Mikulov is a beautiful old town in South Moravia, in Břeclav District. The town boasts very well-preserved historic architecture. The highlight is Mikulov Chateau, situated on a hill and dominating the landscape. Charming market squares are relatively common in Czech towns, so the one in Mikulov might not surprise you, if you have seen several or more if them before. Nevertheless, it is very pretty and definitely worth seeing.
Also, the surrounding area is very attractive for tourists. The region is very famous for wine-making and wine tourism is popular there. The 65-kilometer (40 mile) long Mikulov Wine Trail starts in the town. The wine region around the town is called Mikulovská, and it is one of four wine regions in southern Moravia.
Most popular here are white wine varieties and they occupy about 80% of the region’s vineyards. The most common varieties are Welschriesling (Ryzlink vlašský) and Grüner Veltliner (Veltlínské zelené). The character of Mikulov wines is affected by the varied soil rich in lime and favorable climate and it was appreciated already by the ancient Romans.
Things to See in Mikulov
The aforementioned Mikulov Chateau (Zámek Mikulov) can be seen from far away, thanks to its location on a hill. The original Mikulov Castle was built in the Romanesque style in the early Middle Ages. In the 16th century, the family of Dietrichsteins, who owned the castle at that time, started to rebuilt it in a more contemporary style. In its present form, it was reconstructed after a fire in 1719.

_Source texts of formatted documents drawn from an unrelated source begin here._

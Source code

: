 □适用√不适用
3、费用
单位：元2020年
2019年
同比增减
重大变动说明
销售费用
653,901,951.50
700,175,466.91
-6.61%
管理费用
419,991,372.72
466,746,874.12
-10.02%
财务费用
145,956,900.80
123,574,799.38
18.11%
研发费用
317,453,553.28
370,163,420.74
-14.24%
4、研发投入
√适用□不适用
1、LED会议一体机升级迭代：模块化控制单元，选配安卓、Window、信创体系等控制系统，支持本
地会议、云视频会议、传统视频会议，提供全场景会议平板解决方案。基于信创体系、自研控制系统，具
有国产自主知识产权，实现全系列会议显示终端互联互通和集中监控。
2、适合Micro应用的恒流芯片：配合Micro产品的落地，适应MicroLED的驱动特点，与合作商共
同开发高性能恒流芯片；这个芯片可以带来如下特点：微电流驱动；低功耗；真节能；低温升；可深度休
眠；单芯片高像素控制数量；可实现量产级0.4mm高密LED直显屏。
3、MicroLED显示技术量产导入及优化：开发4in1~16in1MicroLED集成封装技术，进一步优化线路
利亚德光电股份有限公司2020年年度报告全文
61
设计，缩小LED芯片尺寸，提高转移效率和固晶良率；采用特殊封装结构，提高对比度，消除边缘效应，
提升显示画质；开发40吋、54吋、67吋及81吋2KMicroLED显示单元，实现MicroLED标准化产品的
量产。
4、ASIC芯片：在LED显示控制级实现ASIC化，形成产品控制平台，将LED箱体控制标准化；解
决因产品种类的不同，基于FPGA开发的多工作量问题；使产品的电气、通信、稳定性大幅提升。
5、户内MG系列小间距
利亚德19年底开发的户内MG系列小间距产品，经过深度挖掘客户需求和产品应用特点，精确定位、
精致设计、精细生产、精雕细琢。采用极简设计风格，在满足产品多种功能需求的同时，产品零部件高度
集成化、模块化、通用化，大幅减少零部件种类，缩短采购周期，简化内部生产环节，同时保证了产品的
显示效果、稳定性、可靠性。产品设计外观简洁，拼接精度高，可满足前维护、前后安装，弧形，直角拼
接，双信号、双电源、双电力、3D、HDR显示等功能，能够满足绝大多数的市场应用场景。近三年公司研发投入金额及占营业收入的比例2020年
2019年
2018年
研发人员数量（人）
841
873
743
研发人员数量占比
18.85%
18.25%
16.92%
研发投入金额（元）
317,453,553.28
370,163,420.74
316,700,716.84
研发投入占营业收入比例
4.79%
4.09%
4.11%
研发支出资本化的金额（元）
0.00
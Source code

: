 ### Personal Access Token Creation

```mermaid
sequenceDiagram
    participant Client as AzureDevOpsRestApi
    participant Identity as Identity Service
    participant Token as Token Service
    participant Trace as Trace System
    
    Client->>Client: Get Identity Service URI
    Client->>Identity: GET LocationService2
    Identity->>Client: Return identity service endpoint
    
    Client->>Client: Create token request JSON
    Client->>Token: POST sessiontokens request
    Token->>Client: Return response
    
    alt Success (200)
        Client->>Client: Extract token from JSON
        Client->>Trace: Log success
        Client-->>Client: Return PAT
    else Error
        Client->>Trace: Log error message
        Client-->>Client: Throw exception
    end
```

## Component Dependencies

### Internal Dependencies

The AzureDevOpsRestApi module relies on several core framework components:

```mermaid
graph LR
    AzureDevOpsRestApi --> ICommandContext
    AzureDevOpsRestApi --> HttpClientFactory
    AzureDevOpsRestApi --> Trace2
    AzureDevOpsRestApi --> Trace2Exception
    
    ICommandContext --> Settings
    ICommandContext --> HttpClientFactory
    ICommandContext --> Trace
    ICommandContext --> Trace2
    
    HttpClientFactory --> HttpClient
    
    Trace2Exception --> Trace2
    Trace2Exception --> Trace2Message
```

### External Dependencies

The chateau is open to the public and houses a regional museum. Visitors can see various valuable artefacts related to the history of the town, and an impressive library, which has maintained its 18th century character. There is also a viticulture exposition, where all wine lovers can learn more about the history of Moravian wine making.
The museum in the chateau can be visited from April to November. Opening times and admission fees can be found here.
As many other Czech towns, Mikulov also boasts a very pretty central square. It is not a particularly large square and its name is simply Naměstí, which means nothing else than… square. The highlights of the square are:
- the Baroque Holy Trinity Column from the early 18th century
- the beautiful sgraffito house from the 16th century, decorated with Biblical and antiquity scenes
- the fountain which used to be the source of water for the inhabitants of the town centuries ago
Next to the northeastern corner of the square, you will find the Dietrichstein Tomb (Dietrichsteinská hrobka). It is part of St. Anne’s Church and it is the family sepulchre of the Dietrichsteins – former owners of the chateau and estates in the region. The tomb can be visited for a small admission fee.
Svatý Kopeček (Holy Hill) can be seen from many places in the town. Because a number of rare plant and animal species can be found there, it has been declared a nature reserve.
The hill also has a religious character and hence its name. You will find there the Pilgrimage Chapel of Saint Sebastian, a bell tower and another smaller chapel.
And of course, if you decide to climb the hill, you will be rewarded with an amazing panorama of this beautiful Moravian town.
In the past, Mikulov used to have a sizeable Jewish population who played an important role in the history of the town. The Jewish cemetery in Mikulov has been a witness of this past. It is a relatively large cemetery because it contains approx. 4,000 tombs. It was founded in the mid-15th century and the oldest surviving tombstone is from the early 17th century. The cemetery is located north of the chateau, within walking distance from the town’s centre.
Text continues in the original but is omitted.